Éramos solo seis profesores matriculados, aunque, en total, había ochenta profesores asistentes en diferentes cursos de la academia pero que compartíamos talleres de formación en algún momento del curso, por lo que hemos coincidido entre todos a lo largo de los siete días. Esto ha propiciado que hayamos mantenido contacto con profesores de los siguientes países: Bulgaria, Grecia, España, Estonia, Polonia, República Checa y Rumanía.

El primer día se dedicó a una jornada de bienvenida, en la que nos hicieron una presentación sobre los cursos que se iban a desarrollar, así como recomendaciones y opciones de ocio en Split para nuestro tiempo libre, además de enseñarnos algunas expresiones en croata como “pomalo” que significa “con calma”. También nos ofrecieron vino de la tierra y un plato típico croata llamado “soparnik” (pastel de acelgas).  Puede parecer irrelevante, pero el hecho de que te ofrezcan consejos sobre una cultura que no es la tuya y una degustación gastronómica, hace que te sientas muy bien acogido.

Este evento sirvió como enlace entre los profesores, ya que fue la primera toma de contacto que hubo entre los ochenta participantes y, ahí, se creó un grupo de WhatsApp en el que compartir dudas e información que considerásemos relevante para los demás, algo que ha sido de gran utilidad a lo largo de la semana.

Ya el lunes, comenzó nuestra formación: herramientas educativas digitales, arteterapia, fotografía terapeútica, escape room o el uso de vídeos en trabajos por proyectos. Estos contenidos combinaban teoría y práctica, tanto así, que hemos salido en varias ocasiones fuera del centro educativo para realizar las actividades propuestas. Pero no hemos compartido solo horas de clase, sino que también hemos participado en actividades turísticas por Split, Salona, Trogir e Isla de Brac, lo cual ha propiciado que se creen puntos de encuentro y momentos en los que compartir experiencias entre todos los asistentes, algo que creo de gran importancia cuando participamos en un proyecto Erasmus. Esto ha hecho que tanto  las clases como las actividades fuera del centro docente se hayan convertido en foros donde compartir experiencias de profesores de diferentes países, y en donde nos hemos dado cuenta de que los profesores de todos los países compartimos las mismas inquietudes.
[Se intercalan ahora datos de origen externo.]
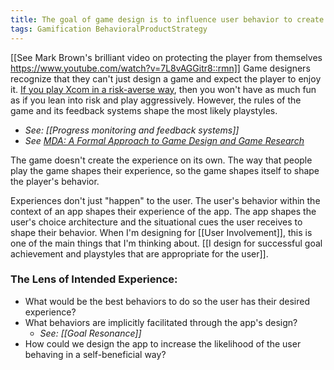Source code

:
 ```yaml
---
title: The goal of game design is to influence user behavior to create an intended experience
tags: Gamification BehavioralProductStrategy
---
```

[[See Mark Brown's brilliant video on protecting the player from themselves https://www.youtube.com/watch?v=7L8vAGGitr8::rmn]] Game designers recognize that they can't just design a game and expect the player to enjoy it. [If you play Xcom in a risk-averse way](https://www.youtube.com/watch?v=7L8vAGGitr8), then you won't have as much fun as if you lean into risk and play aggressively. However, the rules of the game and its feedback systems shape the most likely playstyles.
* *See: [[Progress monitoring and feedback systems]]*
* *See [MDA: A Formal Approach to Game Design and Game Research](https://users.cs.northwestern.edu/~hunicke/MDA.pdf)*


The game doesn't create the experience on its own. The way that people play the game shapes their experience, so the game shapes itself to shape the player's behavior.

Experiences don't just "happen" to the user. The user's behavior within the context of an app shapes their experience of the app. The app shapes the user's choice architecture and the situational cues the user receives to shape their behavior. When I'm designing for [[User Involvement]], this is one of the main things that I'm thinking about. [[I design for successful goal achievement and playstyles that are appropriate for the user]].

### The Lens of Intended Experience:
* What would be the best behaviors to do so the user has their desired experience?
* What behaviors are implicitly facilitated through the app's design?
	* *See: [[Goal Resonance]]*
* How could we design the app to increase the likelihood of the user behaving in a self-beneficial way?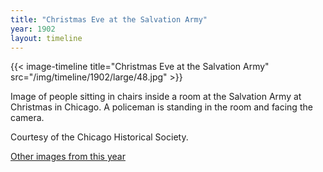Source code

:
 ```yaml
---
title: "Christmas Eve at the Salvation Army"
year: 1902
layout: timeline
---
```


{{< image-timeline title="Christmas Eve at the Salvation Army" src="/img/timeline/1902/large/48.jpg" >}}


Image of people sitting in chairs inside a room at the Salvation Army at Christmas in Chicago. A policeman is standing in the room and facing the camera. 

Courtesy of the Chicago Historical Society. 

[Other images from this year](/historical/timeline/1902)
Y el último día del curso se dedicó a realizar un evento de graduación donde todos los profesores recibimos el certificado de los diferentes cursos realizados y se convirtió en otra oportunidad para seguir compartiendo momentos enriquecedores.

Por todo ello, mi valoración sobre esta experiencia Erasmus es más que positiva, pues ha sido enriquecedora a nivel formativo, ya que traigo conmigo muchos conocimientos específicos del curso para poner en práctica en mi centro educativo, y a nivel personal, por haber compartido experiencias con profesores de diferentes países.